No, Tom Wolf Can’t Govern Pennsylvania
A year ago today, as Tom Wolf’s never-in-doubt campaign to unseat Gov. Tom Corbett wound down to its final weeks, I asked a simple question about what would happen after the election: Could Wolf actually govern the state of Pennsylvania?
It wasn’t a mean-spirited question, just a problem of math: Even with overwhelming support getting into office, Wolf — a Democrat, remember — was likely to face an overwhelmingly Republican legislature. Governing is hard. Governing when your rivals control one of the other branches of government? Not impossible, exactly, but excruciatingly difficult.
A year later, we seem to have an answer to the question: No, Tom Wolf is not a very good governor. At least, not yet.
What he is is stubborn. And that may score him points with his political base — nobody who is deeply invested in politics likes compromise — but it’s not serving the citizens of the commonwealth all that well.
Need an example? Just look at today’s news: Even though his tax hike proposals have been rejected by the legislature, and even though the state budget is more than 100 days late — even Ed Rendell was timelier — Wolf’s inclination is not to budge one inch.
“I think there’s a dawning awareness that I’m not going to cave on this,” Wolf told a Pittsburgh radio station today. “I can’t cave on this.”
Here’s the problem, though: Wolf hasn’t been asked to cave. He campaigned on a promise to restore education funding and to pay for it using a new tax on the Marcellus Shale. In August, Republicans offered a deal where they’d approve $400 million in new education funding and the taxes to pay for it — as long as Wolf signed off on a pension reform package for state employees he’d previously vetoed.
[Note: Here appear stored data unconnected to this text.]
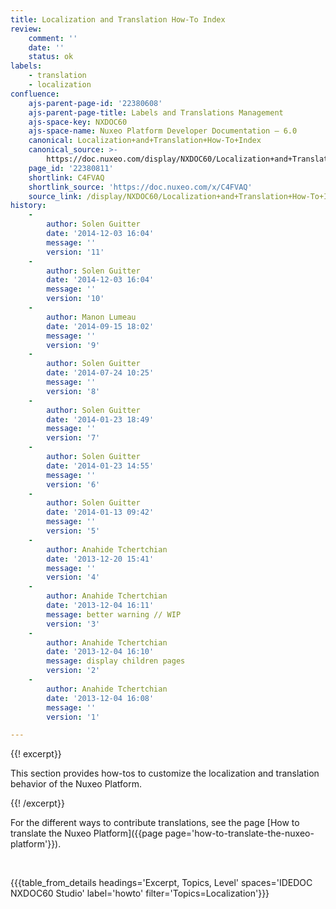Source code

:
 ```yaml
---
title: Localization and Translation How-To Index
review:
    comment: ''
    date: ''
    status: ok
labels:
    - translation
    - localization
confluence:
    ajs-parent-page-id: '22380608'
    ajs-parent-page-title: Labels and Translations Management
    ajs-space-key: NXDOC60
    ajs-space-name: Nuxeo Platform Developer Documentation — 6.0
    canonical: Localization+and+Translation+How-To+Index
    canonical_source: >-
        https://doc.nuxeo.com/display/NXDOC60/Localization+and+Translation+How-To+Index
    page_id: '22380811'
    shortlink: C4FVAQ
    shortlink_source: 'https://doc.nuxeo.com/x/C4FVAQ'
    source_link: /display/NXDOC60/Localization+and+Translation+How-To+Index
history:
    - 
        author: Solen Guitter
        date: '2014-12-03 16:04'
        message: ''
        version: '11'
    - 
        author: Solen Guitter
        date: '2014-12-03 16:04'
        message: ''
        version: '10'
    - 
        author: Manon Lumeau
        date: '2014-09-15 18:02'
        message: ''
        version: '9'
    - 
        author: Solen Guitter
        date: '2014-07-24 10:25'
        message: ''
        version: '8'
    - 
        author: Solen Guitter
        date: '2014-01-23 18:49'
        message: ''
        version: '7'
    - 
        author: Solen Guitter
        date: '2014-01-23 14:55'
        message: ''
        version: '6'
    - 
        author: Solen Guitter
        date: '2014-01-13 09:42'
        message: ''
        version: '5'
    - 
        author: Anahide Tchertchian
        date: '2013-12-20 15:41'
        message: ''
        version: '4'
    - 
        author: Anahide Tchertchian
        date: '2013-12-04 16:11'
        message: better warning // WIP
        version: '3'
    - 
        author: Anahide Tchertchian
        date: '2013-12-04 16:10'
        message: display children pages
        version: '2'
    - 
        author: Anahide Tchertchian
        date: '2013-12-04 16:08'
        message: ''
        version: '1'

---
```

{{! excerpt}}

This section provides how-tos to customize the localization and translation behavior of the Nuxeo Platform.

{{! /excerpt}}

For the different ways to contribute translations, see the page [How to translate the Nuxeo Platform]({{page page='how-to-translate-the-nuxeo-platform'}}).&nbsp;

&nbsp;

{{{table_from_details headings='Excerpt, Topics, Level' spaces='IDEDOC NXDOC60 Studio' label='howto' filter='Topics=Localization'}}}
It would’ve given Wolf a major victory on a signature issue, but it would’ve required compromising on one of two issues — pensions being one, liquor privatization being the other — that everybody knows he’ll have to compromise on to get any part of his agenda passed. Two months later there’s still no deal.
All of this led to Governing magazine choosing this month to give Wolf a mixed rating for his governorship: “Observers say he could secure new education money using proceeds from a natural gas severance tax and an increase in the personal income tax, in exchange for such Republican priorities as a state employee pension overhaul and a green light for grocery stores to sell beer and wine,” the magazine says. “But agreeing to such a deal would draw fire from public employee and other labor unions, and so far Wolf hasn’t pulled the trigger.”
Here’s how bad it’s gotten: Republicans and Democrats in the legislature are now talking about having budget talks only with each other: Under this scenario, Wolf would be cut out of the budget process entirely. Sidelined.
What does that tell you, that such a measure is being considered?
Wolf’s stubbornness has long been manifest, ranging from his inaugural decision not to serve Yuengling beer to his decision to stick by his (failed) nominee for state police commissioner long past the point of political viability. Wolf came to the governorship from business, remember: He’s used to giving orders, not to negotiating with rivals. It shows.
There’s something admirable about Wolf’s professed desire not to kick the can down the road, to wait until he can get a deal that fixes all the problems — a $2 billion deficit included — facing the state of Pennsylvania. But politics is the art of the possible, and the big fixes Wolf seeks aren’t available to him right now, at least not on his terms. Better to grab the smaller opportunities available now, declare victory, and fight another day. Sometimes you take half a loaf.
The alternative? Risk utter ineffectuality.
Wolf, remember, made a big deal about Corbett’s inability to get stuff done. It was part of the rationale for making Corbett the only single-term Pennyslvania governor during the modern era.
“You weren’t able to work with your own party’s members in the Legislature,” Wolf sniffed at Corbett during a debate. “I certainly will do no worse than that.”
He hasn’t done any better. But there’s still time to make a change.